Start of Input

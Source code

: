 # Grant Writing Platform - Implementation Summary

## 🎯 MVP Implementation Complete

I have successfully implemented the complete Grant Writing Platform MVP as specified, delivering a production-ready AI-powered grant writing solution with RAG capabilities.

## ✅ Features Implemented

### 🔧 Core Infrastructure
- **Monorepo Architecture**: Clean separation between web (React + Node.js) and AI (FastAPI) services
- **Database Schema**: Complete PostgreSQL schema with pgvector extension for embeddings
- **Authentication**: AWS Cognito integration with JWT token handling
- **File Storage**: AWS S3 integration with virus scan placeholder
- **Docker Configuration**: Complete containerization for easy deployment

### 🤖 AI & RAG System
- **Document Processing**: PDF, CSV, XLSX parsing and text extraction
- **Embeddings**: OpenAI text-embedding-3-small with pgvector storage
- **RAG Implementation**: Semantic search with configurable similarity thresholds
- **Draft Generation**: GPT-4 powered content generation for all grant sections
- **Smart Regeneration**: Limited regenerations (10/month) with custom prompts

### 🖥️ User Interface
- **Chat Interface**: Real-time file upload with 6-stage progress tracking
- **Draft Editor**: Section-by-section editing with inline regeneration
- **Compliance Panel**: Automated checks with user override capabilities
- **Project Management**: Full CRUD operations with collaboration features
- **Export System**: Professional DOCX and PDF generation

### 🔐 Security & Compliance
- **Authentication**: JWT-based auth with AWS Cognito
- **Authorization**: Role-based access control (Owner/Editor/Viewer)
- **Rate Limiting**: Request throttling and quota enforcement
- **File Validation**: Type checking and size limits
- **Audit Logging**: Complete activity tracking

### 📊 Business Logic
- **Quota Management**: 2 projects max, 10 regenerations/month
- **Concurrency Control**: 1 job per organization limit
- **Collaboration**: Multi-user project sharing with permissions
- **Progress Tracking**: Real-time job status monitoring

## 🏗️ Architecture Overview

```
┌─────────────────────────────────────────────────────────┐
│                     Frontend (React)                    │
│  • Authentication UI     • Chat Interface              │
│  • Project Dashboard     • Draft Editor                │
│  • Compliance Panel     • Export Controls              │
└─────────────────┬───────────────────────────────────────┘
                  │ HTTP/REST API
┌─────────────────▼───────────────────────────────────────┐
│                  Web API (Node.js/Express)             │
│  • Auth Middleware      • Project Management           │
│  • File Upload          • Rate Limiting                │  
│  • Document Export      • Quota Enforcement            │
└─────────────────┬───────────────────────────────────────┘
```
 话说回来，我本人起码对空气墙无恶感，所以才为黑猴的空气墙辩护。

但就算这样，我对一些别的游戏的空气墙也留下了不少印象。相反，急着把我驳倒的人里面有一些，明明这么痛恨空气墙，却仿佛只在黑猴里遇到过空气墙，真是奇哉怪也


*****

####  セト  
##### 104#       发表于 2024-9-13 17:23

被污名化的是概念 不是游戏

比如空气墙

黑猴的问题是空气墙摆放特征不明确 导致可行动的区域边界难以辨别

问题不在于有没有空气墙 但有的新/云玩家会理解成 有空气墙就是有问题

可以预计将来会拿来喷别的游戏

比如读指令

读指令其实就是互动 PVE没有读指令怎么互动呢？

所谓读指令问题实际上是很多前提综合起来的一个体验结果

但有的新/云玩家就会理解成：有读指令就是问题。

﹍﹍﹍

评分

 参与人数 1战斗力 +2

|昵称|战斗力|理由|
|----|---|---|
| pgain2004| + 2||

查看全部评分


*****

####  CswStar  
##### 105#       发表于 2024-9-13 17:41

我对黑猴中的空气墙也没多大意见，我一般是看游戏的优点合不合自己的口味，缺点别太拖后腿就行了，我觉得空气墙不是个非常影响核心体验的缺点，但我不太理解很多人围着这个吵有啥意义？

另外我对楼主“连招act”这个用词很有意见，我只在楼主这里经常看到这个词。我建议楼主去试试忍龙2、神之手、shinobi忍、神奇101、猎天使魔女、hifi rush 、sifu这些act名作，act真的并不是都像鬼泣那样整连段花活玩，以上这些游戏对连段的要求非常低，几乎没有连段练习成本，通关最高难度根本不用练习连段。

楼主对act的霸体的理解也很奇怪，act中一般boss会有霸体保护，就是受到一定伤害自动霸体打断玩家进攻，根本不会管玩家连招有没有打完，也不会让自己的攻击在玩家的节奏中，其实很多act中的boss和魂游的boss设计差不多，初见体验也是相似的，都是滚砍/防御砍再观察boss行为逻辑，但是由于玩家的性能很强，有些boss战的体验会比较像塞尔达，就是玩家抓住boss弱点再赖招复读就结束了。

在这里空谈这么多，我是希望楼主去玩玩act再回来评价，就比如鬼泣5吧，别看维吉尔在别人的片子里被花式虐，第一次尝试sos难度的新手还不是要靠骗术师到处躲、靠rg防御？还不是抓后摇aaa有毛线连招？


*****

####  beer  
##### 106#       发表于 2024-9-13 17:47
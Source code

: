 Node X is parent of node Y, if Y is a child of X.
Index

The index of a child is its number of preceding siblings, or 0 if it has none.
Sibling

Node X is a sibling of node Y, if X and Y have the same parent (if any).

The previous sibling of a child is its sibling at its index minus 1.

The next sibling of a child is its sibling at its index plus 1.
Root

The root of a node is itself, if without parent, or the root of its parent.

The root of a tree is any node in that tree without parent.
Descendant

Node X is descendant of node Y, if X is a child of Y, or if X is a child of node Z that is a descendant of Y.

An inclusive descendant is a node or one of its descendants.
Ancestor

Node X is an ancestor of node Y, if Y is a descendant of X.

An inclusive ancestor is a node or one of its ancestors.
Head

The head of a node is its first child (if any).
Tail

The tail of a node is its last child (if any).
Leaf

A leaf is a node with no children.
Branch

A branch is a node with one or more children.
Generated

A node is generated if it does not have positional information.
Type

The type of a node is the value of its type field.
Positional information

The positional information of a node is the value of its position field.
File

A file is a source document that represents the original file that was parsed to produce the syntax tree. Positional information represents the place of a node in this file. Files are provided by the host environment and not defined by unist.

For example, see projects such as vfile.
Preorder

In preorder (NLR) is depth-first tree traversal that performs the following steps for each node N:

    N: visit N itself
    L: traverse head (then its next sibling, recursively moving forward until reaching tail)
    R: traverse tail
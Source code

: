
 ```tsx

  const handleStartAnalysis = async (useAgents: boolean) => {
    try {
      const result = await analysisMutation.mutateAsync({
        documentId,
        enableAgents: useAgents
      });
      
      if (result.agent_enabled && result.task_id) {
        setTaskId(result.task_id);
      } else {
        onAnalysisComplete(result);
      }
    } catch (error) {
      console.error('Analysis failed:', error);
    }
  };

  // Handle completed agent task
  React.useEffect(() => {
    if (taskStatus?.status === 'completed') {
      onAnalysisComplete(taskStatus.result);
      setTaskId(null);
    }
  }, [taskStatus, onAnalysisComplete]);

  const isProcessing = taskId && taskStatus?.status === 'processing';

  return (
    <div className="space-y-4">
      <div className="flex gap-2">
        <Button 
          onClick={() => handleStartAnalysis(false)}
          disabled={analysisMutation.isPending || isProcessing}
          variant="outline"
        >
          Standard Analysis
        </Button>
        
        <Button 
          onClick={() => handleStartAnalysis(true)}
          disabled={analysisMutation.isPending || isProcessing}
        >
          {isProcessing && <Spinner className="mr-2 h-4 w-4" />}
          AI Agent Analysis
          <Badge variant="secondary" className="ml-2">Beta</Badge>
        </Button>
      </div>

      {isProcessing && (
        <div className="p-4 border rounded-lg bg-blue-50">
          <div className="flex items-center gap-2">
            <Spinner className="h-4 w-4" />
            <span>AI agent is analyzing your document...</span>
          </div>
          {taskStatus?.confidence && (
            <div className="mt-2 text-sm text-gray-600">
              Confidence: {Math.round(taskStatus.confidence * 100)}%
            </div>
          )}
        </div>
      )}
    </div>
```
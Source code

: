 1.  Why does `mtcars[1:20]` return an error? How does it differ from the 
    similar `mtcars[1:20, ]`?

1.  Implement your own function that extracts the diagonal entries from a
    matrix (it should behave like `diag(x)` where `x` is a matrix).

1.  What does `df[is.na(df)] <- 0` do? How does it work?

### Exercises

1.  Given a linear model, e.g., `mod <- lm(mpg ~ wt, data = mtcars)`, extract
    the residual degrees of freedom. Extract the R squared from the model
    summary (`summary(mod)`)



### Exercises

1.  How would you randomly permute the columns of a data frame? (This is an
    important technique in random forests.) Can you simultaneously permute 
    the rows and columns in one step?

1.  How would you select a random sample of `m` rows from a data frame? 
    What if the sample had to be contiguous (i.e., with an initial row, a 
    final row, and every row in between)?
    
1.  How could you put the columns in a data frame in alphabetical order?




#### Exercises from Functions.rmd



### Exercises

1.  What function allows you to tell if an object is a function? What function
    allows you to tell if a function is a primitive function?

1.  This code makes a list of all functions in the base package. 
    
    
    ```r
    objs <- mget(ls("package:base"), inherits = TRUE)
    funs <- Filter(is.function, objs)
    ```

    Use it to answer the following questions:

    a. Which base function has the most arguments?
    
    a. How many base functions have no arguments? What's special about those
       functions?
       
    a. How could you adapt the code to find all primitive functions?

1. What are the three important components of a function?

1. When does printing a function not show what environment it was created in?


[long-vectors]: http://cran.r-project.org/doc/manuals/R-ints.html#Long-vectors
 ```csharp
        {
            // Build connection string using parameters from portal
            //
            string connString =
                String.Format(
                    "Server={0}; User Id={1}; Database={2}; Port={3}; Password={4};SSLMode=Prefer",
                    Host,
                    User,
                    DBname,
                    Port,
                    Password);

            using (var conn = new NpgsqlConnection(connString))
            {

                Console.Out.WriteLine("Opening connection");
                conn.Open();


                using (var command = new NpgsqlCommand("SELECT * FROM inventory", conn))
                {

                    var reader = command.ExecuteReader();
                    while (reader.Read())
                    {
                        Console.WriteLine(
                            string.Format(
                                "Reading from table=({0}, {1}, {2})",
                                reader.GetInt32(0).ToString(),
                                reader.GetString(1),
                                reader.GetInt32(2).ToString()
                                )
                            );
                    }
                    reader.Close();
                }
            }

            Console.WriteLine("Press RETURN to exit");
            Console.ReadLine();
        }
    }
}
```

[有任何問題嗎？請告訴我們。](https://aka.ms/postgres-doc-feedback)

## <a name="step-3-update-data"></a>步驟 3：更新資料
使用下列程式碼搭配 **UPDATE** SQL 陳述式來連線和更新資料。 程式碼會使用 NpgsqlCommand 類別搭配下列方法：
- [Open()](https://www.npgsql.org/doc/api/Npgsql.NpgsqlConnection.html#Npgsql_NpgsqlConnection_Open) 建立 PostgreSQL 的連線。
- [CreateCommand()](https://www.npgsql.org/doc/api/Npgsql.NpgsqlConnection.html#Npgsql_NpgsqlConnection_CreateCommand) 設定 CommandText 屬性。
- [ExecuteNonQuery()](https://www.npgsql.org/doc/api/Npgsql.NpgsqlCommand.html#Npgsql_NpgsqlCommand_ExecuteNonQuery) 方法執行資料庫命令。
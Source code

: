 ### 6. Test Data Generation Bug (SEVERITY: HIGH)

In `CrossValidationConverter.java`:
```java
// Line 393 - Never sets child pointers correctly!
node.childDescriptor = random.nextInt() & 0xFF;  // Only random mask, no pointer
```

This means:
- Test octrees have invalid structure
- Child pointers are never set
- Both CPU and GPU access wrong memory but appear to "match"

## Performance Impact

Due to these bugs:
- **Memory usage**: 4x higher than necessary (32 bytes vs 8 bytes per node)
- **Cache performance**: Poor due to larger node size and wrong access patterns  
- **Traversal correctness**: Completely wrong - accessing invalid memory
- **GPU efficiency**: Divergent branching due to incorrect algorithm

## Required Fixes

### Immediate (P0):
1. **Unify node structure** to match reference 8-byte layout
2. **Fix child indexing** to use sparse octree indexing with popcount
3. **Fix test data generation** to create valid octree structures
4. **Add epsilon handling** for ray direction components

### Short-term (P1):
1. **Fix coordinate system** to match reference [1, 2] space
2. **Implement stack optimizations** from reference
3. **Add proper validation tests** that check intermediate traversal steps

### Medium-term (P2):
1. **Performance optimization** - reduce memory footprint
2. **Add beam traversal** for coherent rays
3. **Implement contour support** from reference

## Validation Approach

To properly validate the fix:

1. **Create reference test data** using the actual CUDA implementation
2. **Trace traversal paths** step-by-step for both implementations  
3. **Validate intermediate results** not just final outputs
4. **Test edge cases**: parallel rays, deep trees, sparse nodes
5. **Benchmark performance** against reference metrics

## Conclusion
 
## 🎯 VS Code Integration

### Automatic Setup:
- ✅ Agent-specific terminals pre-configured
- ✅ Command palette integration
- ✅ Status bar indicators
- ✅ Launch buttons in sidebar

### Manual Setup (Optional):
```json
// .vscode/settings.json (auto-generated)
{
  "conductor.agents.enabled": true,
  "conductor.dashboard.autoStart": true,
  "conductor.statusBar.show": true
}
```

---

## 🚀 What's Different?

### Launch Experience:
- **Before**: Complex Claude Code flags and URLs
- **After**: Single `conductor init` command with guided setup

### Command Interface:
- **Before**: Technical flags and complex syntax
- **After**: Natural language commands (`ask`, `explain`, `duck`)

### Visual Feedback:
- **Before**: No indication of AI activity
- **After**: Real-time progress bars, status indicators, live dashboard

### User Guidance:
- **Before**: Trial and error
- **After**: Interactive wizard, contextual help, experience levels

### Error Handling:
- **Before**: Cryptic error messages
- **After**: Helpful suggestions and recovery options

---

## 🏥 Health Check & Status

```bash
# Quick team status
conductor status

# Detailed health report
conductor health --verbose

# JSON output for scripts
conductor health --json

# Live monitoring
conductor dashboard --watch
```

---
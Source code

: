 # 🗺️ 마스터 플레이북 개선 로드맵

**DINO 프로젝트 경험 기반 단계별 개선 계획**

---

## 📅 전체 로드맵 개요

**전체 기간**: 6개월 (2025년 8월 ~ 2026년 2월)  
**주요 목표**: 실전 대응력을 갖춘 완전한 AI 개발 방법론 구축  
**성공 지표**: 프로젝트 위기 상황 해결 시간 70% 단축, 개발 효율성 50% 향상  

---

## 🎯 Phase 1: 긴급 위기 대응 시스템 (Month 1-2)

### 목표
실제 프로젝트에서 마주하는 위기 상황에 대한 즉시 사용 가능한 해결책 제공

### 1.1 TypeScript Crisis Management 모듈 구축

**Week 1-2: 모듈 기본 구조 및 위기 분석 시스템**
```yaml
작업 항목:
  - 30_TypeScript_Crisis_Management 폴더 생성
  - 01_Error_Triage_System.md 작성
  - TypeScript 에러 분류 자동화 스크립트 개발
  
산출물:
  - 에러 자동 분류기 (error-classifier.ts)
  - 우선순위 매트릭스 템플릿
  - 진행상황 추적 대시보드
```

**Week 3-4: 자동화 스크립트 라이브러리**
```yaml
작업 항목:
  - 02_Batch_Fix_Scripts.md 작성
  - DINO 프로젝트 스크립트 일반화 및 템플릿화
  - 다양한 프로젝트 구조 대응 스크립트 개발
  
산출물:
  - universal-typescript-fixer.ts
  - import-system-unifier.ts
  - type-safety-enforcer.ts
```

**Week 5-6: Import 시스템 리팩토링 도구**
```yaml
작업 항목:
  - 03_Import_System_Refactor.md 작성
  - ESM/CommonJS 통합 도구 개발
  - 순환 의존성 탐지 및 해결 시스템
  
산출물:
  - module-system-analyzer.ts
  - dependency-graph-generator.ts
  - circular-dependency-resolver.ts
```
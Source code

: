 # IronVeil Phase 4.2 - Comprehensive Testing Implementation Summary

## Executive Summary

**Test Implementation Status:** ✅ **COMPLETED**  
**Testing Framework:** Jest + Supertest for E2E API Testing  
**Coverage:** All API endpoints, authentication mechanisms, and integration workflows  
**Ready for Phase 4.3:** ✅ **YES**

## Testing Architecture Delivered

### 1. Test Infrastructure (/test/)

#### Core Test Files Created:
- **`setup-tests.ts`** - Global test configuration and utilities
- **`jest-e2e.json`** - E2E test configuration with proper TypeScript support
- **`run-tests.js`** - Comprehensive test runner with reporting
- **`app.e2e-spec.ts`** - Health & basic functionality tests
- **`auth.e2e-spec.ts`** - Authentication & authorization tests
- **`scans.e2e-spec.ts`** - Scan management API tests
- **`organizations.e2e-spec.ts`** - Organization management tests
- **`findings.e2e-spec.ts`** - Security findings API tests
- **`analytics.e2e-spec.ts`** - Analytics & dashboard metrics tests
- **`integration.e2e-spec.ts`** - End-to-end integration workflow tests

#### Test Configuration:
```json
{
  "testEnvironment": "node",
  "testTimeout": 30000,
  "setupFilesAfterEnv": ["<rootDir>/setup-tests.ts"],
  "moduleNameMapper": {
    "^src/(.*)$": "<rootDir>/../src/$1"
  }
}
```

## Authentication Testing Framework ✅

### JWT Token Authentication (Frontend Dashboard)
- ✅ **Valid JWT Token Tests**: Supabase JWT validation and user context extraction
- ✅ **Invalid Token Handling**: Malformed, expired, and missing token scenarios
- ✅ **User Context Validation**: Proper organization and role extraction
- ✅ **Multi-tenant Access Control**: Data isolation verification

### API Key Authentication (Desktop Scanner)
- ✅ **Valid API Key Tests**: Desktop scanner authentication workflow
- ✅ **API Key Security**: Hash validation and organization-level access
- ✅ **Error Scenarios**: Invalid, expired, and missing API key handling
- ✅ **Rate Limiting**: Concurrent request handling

End of Input

What needs to be done: Each line of the entries above that contains "onClick" must be copied into the answer.

Task answer:
          onClick={() => handleStartAnalysis(false)}
          onClick={() => handleStartAnalysis(true)}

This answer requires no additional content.